The Church’s Responsibility for Pastoral Care
The local church, beginning with the Board, needs to recognize their own responsibility in protecting the mental, emotional, and spiritual health of their pastor.
- The budget should include provision for him to attend one or two conferences or retreats each year where he can find refreshment and renewal. This should be in addition to his regular vacation time, not part of it.
- Respect his study time. Apart from an emergency, he should be allowed to have undisturbed blocks of time to prepare for preaching and teaching. If he is weak in the pulpit the whole church will suffer.
- Don’t demand more from the pastor than he can give. He is human and imperfect. He needs your prayers and encouragement as much as you need his. Understand that he can’t please everyone, and sometimes the person he won’t please will be you!
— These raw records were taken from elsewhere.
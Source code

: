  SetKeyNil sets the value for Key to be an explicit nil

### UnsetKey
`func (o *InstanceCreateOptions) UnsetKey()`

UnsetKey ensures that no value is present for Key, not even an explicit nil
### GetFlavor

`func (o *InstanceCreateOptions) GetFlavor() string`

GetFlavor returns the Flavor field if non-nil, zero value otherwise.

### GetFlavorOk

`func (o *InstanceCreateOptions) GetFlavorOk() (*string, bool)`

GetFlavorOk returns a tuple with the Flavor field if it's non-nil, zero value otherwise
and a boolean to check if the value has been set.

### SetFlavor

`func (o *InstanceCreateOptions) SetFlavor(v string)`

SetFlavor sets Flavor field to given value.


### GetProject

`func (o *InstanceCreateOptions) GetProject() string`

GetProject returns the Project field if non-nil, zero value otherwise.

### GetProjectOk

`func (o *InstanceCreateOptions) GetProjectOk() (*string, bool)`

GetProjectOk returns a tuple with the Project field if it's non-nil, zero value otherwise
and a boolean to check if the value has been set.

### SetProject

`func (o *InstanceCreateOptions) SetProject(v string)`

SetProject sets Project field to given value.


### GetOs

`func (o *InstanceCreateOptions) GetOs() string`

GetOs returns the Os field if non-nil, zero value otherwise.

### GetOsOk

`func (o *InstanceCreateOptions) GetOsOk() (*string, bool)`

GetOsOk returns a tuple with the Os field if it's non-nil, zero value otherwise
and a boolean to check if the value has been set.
- Consider granting the pastor a sabbatical. This is not as common among independent churches as it is in denominations, but it is growing in practice. Every seven to ten years the pastor should be offered a paid leave of ten to twelve weeks (not including regular vacation time) to seek spiritual and mental refreshment, do research or writing, travel, or pursue other activities that will “disconnect” him for a time from the routine demands of ministry and provide him a time for renewal. Even Jesus realized the importance of stepping away from the ministry for a time.
Pastoral ministry is rewarding. But it is also rigorous. And even Satan knows that the church will only be as spiritually healthy as its pastor. That is why he wants to keep pastors discouraged, ineffective, feeling like failures, and, if possible, utterly destroyed. But God is the great Encourager. He encourages pastors by His Word and by the support and love expressed to them by individual Christians (Acts 28:15; 2 Tim. 1:16-18). And that is why pastoral care for the pastor must be seen as an essential responsibility shared by both pastor and congregation. The result will be a healthy and blessed church.